[Items listed in a dataset]
[Start of section]

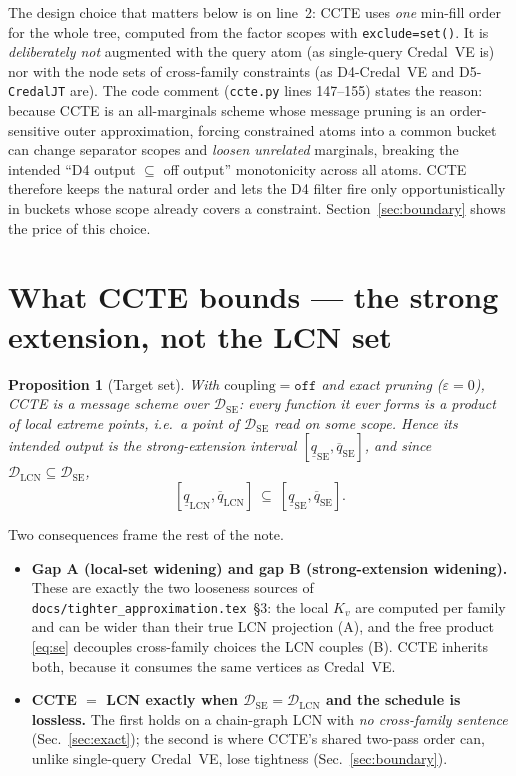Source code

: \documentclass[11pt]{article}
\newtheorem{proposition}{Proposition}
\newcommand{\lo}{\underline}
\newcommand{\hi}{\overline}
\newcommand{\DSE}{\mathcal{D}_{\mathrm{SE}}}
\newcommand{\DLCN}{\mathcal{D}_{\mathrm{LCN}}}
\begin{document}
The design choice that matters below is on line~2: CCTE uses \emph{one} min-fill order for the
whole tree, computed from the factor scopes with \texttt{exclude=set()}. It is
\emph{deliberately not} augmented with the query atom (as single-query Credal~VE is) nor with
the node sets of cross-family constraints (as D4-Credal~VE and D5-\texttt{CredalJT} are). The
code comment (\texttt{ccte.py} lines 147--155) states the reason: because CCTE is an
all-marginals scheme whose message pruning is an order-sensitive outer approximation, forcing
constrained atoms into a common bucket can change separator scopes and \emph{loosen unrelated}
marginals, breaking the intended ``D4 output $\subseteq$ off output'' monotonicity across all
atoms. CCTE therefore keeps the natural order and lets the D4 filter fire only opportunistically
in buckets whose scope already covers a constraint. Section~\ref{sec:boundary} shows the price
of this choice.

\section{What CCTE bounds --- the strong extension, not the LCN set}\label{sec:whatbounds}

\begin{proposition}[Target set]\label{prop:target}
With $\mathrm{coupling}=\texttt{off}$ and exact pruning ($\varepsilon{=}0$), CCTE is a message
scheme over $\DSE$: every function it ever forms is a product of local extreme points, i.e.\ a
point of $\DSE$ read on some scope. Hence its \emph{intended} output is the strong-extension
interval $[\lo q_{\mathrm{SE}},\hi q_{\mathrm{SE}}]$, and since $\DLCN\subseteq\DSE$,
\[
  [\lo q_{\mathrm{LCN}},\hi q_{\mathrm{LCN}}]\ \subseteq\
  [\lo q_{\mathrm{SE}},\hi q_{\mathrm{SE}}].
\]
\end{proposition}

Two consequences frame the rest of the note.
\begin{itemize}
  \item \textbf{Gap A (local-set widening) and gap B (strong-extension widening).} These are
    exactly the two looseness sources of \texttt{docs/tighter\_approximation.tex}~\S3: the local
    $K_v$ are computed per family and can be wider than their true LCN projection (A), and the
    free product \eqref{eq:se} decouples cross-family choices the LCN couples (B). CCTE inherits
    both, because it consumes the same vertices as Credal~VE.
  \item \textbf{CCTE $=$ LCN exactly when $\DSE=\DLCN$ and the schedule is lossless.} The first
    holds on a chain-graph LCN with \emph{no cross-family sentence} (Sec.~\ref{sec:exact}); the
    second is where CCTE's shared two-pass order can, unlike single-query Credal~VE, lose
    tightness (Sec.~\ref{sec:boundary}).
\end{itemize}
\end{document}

[End of section]
[Start of section]

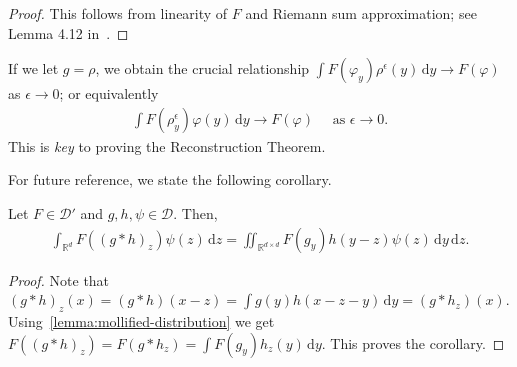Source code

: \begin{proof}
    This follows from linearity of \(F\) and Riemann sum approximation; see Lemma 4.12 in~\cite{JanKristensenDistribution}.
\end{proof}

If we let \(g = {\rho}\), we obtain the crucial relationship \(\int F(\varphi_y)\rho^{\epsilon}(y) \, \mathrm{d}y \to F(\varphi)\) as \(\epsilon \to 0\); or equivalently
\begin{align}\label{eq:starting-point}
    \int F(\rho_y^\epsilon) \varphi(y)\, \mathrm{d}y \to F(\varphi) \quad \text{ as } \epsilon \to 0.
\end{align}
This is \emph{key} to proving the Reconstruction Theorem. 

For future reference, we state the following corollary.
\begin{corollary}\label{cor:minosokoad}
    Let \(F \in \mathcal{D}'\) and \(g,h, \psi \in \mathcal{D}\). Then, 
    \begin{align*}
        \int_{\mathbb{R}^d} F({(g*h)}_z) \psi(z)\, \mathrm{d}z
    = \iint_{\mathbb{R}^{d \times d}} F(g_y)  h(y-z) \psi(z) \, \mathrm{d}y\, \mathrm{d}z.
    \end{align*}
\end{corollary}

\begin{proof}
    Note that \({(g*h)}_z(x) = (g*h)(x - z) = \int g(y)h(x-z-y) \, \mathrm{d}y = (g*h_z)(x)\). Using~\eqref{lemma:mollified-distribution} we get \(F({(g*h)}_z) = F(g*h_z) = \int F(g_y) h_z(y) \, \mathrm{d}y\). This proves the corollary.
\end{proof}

[End of section]
[Start of section]

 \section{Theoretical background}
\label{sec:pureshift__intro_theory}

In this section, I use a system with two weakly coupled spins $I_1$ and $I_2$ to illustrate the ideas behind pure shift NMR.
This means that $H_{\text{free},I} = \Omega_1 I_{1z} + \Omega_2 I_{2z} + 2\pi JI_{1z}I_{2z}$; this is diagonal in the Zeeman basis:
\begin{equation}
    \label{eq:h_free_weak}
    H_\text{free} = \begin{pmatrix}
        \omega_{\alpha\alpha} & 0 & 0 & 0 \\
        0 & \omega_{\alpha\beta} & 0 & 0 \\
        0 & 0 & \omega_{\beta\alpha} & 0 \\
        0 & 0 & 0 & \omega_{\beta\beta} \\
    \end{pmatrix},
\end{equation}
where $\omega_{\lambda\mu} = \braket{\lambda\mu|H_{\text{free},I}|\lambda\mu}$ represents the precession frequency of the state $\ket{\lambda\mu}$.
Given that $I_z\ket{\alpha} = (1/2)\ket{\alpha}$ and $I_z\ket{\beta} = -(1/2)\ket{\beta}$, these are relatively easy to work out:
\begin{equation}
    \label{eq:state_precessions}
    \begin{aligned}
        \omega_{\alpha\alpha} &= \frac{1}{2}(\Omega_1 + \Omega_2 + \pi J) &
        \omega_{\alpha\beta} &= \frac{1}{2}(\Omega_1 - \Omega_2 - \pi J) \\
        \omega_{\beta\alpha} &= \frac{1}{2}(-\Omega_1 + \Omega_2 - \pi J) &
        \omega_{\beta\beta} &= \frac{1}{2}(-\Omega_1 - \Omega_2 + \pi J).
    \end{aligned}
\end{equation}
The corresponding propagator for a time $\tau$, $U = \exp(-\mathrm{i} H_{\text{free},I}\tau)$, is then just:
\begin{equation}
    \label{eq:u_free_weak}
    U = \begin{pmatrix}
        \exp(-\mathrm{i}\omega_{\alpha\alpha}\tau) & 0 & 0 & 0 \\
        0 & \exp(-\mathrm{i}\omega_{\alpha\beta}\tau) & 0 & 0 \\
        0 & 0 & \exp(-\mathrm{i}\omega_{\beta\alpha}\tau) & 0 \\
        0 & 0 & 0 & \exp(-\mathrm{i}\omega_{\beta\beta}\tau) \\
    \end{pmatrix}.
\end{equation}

[End of section]

*WHAT YOU SHOULD DO*. From the entries, copy out each line containing the word "textbf".

*EXERCISE RESPONSE*.
  \item \textbf{Gap A (local-set widening) and gap B (strong-extension widening).} These are
  \item \textbf{CCTE $=$ LCN exactly when $\DSE=\DLCN$ and the schedule is lossless.} The first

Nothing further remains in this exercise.